IL LAVORO INTELLETTUALE




"I pasti dei fratelli saranno sempre accompagnati dalla lettura. E non dev’essere uno a caso a prendere un libro e leggere, ma la domenica un fratello riceva l’incarico di leggere per tutta la settimana." (Regula, 38)

Nei monasteri medievali il libro è un oggetto importante. Il libro liturgico, in primo luogo, la Sacra Scrittura e i commentari patristici, ma anche i testi letterari che permettono di imparare a leggere, a scrivere, a meditare. Per questo nei monasteri c’è una scuola, dove si educano i giovani alla fede, ma li si orienta anche alla conoscenza della cultura del tempo.

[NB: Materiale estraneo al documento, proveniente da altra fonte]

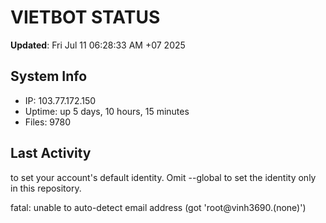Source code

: # VIETBOT STATUS
**Updated**: Fri Jul 11 06:28:33 AM +07 2025

## System Info
- IP: 103.77.172.150
- Uptime: up 5 days, 10 hours, 15 minutes
- Files: 9780

## Last Activity

to set your account's default identity.
Omit --global to set the identity only in this repository.

fatal: unable to auto-detect email address (got 'root@vinh3690.(none)')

"San Benedetto trattenne con sé alcuni monaci per dare loro personalmente una formazione più completa. Alcuni nobili romani cominciarono ad accorrere a lui per affidargli i propri figli perché li educasse al servizio di Dio onnipotente." (Gregorio Magno, Dialoghi, II, 3)

Nella scuola monastica si impara a leggere la Sacra Scrittura, in special modo i Salmi; poi si studiano le arti del trivio (grammatica, retorica e dialettica) e del quadrivio (aritmetica, geometria, musica e astronomia) e talvolta si approfondiscono le discipline filosofiche e teologiche, senza trascurare, in alcuni casi, quelle scientifiche. Anche lo studio della letteratura classica può far parte della formazione del monaco, anche perché nelle opere degli autori classici si legge un’anticipazione delle verità cristiane. San Bonifacio, l’apostolo della Germania, invita i discepoli nella sua Ars grammatica a riferire a Cristo "tutto ciò che di buono si può trovare leggendo, scrutando, meditando i grammatici, i poeti, gli storici e gli scritti dei due Testamenti, sempre memori dell’affermazione dell’Apostolo: ‘Vagliate tutto e trattenete ciò che è bene.’"

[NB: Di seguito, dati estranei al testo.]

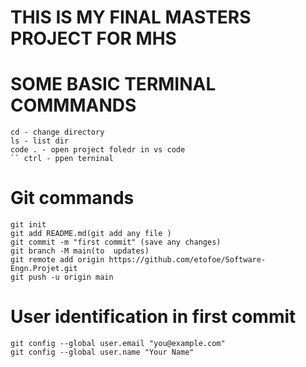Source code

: # THIS IS MY FINAL MASTERS PROJECT FOR MHS
# SOME BASIC TERMINAL COMMMANDS
    cd - change directory
    ls - list dir
    code . - open project foledr in vs code
    `` ctrl - ppen terninal

# Git commands
    git init
    git add README.md(git add any file )
    git commit -m "first commit" (save any changes)
    git branch -M main(to  updates)
    git remote add origin https://github.com/etofoe/Software-Engn.Projet.git
    git push -u origin main
# User identification in first commit
    git config --global user.email "you@example.com"
    git config --global user.name "Your Name"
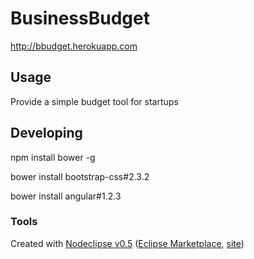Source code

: # BusinessBudget

http://bbudget.herokuapp.com

## Usage

Provide a simple budget tool for startups

## Developing

npm install bower -g

bower install bootstrap-css#2.3.2

bower install angular#1.2.3

### Tools

Created with [Nodeclipse v0.5](https://github.com/Nodeclipse/nodeclipse-1)
 ([Eclipse Marketplace](http://marketplace.eclipse.org/content/nodeclipse), [site](http://www.nodeclipse.org))   
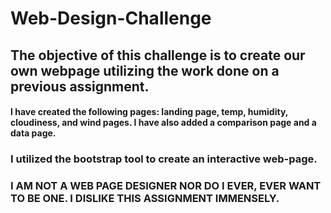 # Web-Design-Challenge

## The objective of this challenge is to create our own webpage utilizing the work done on a previous assignment.

#### I have created the following pages: landing page, temp, humidity, cloudiness, and wind pages. I have also added a comparison page and a data page. 

### I utilized the bootstrap tool to create an interactive web-page.

### I AM NOT A WEB PAGE DESIGNER NOR DO I EVER, EVER WANT TO BE ONE. I DISLIKE THIS ASSIGNMENT IMMENSELY.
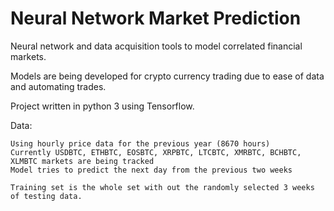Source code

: # Neural Network Market Prediction
Neural network and data acquisition tools to model correlated financial markets.

Models are being developed for crypto currency trading due to ease of data and automating trades.

Project written in python 3 using Tensorflow.


Data:

	Using hourly price data for the previous year (8670 hours) 
	Currently USDBTC, ETHBTC, EOSBTC, XRPBTC, LTCBTC, XMRBTC, BCHBTC, XLMBTC markets are being tracked
	Model tries to predict the next day from the previous two weeks

	Training set is the whole set with out the randomly selected 3 weeks of testing data.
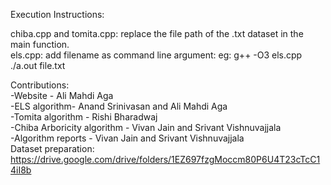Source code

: Execution Instructions:     

chiba.cpp and tomita.cpp: replace the file path of the .txt dataset in the main function.     
els.cpp: add filename as command line argument:
eg: g++ -O3 els.cpp     
./a.out file.txt     

Contributions:   
-Website - Ali Mahdi Aga   
-ELS algorithm- Anand Srinivasan and Ali Mahdi Aga   
-Tomita algorithm - Rishi Bharadwaj    
-Chiba Arboricity algorithm - Vivan Jain and Srivant Vishnuvajjala    
-Algorithm reports - Vivan Jain and Srivant Vishnuvajjala    
Dataset preparation:
https://drive.google.com/drive/folders/1EZ697fzgMoccm80P6U4T23cTcC14iI8b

Per la lettura quotidiana e per le esigenze della scuola sono necessari i libri: ogni monastero possiede una biblioteca. Un proverbio del XII secolo sosteneva che "un monastero senza libri è una piazzaforte senza viveri". Una biblioteca poteva comprendere fino a mille o duemila manoscritti: nell’abbazia di Bobbio se ne conservavano 700, a Fleury 300, a Reichenau 580. Al monastero di Fleury il bibliotecario, in un giorno stabilito, leggeva la lista dei monaci che avevano ricevuto un libro in prestito per un anno e che dovevano restituirlo dimostrando di averlo letto, altrimenti dovevano chiedere perdono ai fratelli.

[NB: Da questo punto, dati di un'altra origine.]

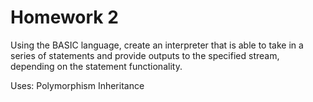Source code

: # Homework 2

Using the BASIC language, create an interpreter that is able to take in a series of statements and provide outputs to the specified stream, depending on the statement functionality.

Uses:
    Polymorphism
    Inheritance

I libri erano rari e preziosi, per questo nei monasteri ci si dedicava alla copia dei manoscritti, un lavoro considerato molto importante perché permetteva "di coltivare i frutti dello spirito e di cuocere il pane celeste dell’anima" (Pietro il Venerabile).

Nei monasteri esisteva un locale, lo scriptorium, dove i monaci copiavano i manoscritti, con un lavoro che permetteva di produrre non più di cinque-sei pagine al giorno (per copiare una Bibbia era quindi necessario il lavoro di un anno). Nell’abbazia di San Gallo circa 300 monaci, i tre quarti della comunità, si dedicavano al lavoro di copia dei manoscritti.

Il lavoro dei monaci ha salvato molti testi della letteratura classica che altrimenti sarebbero andati perduti e ha diffuso, nelle diverse regioni europee in cui il monachesimo si è sviluppato, la conoscenza dei testi antichi e il patrimonio culturale del mondo classico mediato attraverso la cultura cristiana.